**ENTRIES SUPPLIED**:
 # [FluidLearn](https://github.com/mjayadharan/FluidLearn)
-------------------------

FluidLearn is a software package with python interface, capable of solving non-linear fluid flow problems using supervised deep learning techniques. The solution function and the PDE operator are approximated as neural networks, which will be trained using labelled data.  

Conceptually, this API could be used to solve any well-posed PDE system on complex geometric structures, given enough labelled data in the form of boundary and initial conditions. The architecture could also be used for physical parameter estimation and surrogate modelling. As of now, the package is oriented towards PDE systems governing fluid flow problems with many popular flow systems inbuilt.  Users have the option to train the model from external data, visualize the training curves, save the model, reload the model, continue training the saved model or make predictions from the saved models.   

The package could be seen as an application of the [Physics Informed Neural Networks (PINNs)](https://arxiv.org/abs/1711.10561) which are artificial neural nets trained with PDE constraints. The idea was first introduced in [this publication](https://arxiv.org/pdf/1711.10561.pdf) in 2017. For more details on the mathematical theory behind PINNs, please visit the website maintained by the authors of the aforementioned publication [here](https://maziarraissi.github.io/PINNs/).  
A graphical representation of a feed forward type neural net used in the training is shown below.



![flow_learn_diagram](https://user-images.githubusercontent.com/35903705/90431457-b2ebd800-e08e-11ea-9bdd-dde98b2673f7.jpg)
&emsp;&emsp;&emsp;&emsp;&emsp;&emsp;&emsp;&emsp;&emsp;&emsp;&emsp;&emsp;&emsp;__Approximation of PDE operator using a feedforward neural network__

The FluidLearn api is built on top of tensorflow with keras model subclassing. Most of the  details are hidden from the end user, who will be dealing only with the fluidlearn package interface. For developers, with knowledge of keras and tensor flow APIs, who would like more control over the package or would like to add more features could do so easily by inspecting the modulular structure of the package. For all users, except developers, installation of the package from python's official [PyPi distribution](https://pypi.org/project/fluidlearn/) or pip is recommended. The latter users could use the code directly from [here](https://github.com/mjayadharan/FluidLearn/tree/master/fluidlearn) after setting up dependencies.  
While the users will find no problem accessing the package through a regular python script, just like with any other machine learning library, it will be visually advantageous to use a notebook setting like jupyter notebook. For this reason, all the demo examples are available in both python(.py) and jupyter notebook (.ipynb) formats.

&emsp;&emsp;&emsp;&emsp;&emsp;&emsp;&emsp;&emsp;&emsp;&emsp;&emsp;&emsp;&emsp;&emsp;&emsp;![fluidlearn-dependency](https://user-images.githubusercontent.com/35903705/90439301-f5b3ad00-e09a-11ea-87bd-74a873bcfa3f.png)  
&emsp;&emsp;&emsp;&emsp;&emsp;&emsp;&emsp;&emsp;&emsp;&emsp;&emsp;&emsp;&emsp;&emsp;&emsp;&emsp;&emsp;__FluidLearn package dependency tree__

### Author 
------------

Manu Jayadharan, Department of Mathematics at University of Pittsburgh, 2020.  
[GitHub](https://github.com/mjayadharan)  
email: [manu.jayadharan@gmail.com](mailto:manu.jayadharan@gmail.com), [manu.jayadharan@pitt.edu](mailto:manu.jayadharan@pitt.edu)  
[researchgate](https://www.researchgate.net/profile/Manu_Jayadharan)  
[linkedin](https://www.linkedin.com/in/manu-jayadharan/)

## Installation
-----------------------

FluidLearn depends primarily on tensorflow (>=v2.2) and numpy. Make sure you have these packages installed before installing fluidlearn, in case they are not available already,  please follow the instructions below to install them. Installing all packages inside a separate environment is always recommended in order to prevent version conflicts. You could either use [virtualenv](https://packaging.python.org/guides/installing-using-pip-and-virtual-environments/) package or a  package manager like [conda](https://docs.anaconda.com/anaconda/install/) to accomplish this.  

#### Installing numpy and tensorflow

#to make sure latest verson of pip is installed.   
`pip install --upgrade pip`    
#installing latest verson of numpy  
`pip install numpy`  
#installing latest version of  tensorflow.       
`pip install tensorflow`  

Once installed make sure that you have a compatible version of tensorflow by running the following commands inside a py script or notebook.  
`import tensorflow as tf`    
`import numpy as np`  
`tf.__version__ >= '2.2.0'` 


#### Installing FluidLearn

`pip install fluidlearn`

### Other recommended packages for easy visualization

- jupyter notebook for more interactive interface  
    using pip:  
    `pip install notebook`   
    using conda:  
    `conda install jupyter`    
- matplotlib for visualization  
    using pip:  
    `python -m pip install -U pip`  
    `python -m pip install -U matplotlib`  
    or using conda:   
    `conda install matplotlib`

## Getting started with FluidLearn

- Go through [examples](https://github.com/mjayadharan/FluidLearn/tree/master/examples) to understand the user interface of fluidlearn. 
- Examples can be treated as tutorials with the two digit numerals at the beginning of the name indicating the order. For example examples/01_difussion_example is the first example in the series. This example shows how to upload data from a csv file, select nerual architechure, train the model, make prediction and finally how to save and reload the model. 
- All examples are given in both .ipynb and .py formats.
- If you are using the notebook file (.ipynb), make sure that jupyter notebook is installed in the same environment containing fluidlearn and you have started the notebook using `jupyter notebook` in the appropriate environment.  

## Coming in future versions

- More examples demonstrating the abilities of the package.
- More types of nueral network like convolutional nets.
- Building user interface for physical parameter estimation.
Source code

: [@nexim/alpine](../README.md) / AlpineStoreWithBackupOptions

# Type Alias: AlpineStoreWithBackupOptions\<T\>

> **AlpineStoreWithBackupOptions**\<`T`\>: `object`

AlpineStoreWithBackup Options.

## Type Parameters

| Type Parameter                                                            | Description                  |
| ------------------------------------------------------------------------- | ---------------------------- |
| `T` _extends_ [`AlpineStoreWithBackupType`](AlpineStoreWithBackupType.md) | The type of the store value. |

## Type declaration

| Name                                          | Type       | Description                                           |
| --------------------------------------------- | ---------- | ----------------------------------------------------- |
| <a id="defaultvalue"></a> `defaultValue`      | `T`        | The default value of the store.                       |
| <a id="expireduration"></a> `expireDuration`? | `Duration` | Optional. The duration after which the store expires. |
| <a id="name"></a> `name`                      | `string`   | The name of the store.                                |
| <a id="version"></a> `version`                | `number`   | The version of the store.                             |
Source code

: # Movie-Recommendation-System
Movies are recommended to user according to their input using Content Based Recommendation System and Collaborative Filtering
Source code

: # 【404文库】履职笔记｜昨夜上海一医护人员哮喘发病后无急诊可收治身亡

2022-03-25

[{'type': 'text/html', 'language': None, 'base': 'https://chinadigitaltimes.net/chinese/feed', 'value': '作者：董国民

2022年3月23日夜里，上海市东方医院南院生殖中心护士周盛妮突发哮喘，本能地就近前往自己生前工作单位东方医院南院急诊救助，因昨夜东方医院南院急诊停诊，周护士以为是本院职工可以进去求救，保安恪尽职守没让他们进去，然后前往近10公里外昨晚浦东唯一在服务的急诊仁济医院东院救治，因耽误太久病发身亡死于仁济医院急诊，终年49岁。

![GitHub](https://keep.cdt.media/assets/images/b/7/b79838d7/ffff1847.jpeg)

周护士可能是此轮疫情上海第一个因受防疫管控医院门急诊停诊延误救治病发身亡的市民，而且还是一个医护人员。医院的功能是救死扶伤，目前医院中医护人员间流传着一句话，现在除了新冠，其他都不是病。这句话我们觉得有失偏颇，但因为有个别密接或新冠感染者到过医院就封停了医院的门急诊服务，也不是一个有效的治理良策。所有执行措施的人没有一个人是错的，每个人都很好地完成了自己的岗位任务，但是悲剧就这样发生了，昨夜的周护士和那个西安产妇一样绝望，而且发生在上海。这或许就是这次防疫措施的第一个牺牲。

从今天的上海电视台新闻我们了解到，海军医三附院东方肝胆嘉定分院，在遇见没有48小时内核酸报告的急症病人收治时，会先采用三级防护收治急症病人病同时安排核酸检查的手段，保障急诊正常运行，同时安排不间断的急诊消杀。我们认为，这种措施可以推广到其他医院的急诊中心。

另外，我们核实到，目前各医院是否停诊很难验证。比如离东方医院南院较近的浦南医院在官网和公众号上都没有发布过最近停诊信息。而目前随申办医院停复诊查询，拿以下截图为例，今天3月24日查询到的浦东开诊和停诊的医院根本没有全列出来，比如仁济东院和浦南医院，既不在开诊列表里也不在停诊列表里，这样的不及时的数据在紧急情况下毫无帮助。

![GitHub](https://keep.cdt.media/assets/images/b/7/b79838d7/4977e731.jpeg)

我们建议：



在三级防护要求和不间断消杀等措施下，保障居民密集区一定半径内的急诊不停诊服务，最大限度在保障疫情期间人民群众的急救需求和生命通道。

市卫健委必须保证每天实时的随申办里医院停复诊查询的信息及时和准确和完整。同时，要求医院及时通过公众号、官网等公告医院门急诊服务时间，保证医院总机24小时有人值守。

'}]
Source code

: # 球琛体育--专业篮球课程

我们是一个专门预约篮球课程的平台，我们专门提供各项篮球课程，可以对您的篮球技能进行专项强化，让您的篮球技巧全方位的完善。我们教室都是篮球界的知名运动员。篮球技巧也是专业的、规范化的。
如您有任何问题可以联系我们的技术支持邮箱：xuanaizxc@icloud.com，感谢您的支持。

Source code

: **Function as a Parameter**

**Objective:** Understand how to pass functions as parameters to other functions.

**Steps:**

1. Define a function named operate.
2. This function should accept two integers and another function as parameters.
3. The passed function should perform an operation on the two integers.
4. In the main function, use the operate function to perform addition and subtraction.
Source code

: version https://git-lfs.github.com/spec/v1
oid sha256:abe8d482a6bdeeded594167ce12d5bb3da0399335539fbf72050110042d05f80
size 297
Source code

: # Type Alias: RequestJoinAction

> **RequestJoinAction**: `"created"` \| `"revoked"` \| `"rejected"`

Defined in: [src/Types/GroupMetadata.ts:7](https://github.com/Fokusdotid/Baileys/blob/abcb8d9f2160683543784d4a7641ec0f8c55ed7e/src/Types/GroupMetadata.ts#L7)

**WHAT YOU WILL DO**:
Print, from the entries above, the line with "### Other recommended", the line with "## Type declaration" and all lines between them, exactly and with nothing else.

**ANSWER TO THIS EXERCISE**:
### Other recommended packages for easy visualization

- jupyter notebook for more interactive interface  
    using pip:  
    `pip install notebook`   
    using conda:  
    `conda install jupyter`    
- matplotlib for visualization  
    using pip:  
    `python -m pip install -U pip`  
    `python -m pip install -U matplotlib`  
    or using conda:   
    `conda install matplotlib`

## Getting started with FluidLearn

- Go through [examples](https://github.com/mjayadharan/FluidLearn/tree/master/examples) to understand the user interface of fluidlearn. 
- Examples can be treated as tutorials with the two digit numerals at the beginning of the name indicating the order. For example examples/01_difussion_example is the first example in the series. This example shows how to upload data from a csv file, select nerual architechure, train the model, make prediction and finally how to save and reload the model. 
- All examples are given in both .ipynb and .py formats.
- If you are using the notebook file (.ipynb), make sure that jupyter notebook is installed in the same environment containing fluidlearn and you have started the notebook using `jupyter notebook` in the appropriate environment.  

## Coming in future versions

- More examples demonstrating the abilities of the package.
- More types of nueral network like convolutional nets.
- Building user interface for physical parameter estimation.
Source code

: [@nexim/alpine](../README.md) / AlpineStoreWithBackupOptions

# Type Alias: AlpineStoreWithBackupOptions\<T\>

> **AlpineStoreWithBackupOptions**\<`T`\>: `object`

AlpineStoreWithBackup Options.

## Type Parameters

| Type Parameter                                                            | Description                  |
| ------------------------------------------------------------------------- | ---------------------------- |
| `T` _extends_ [`AlpineStoreWithBackupType`](AlpineStoreWithBackupType.md) | The type of the store value. |

## Type declaration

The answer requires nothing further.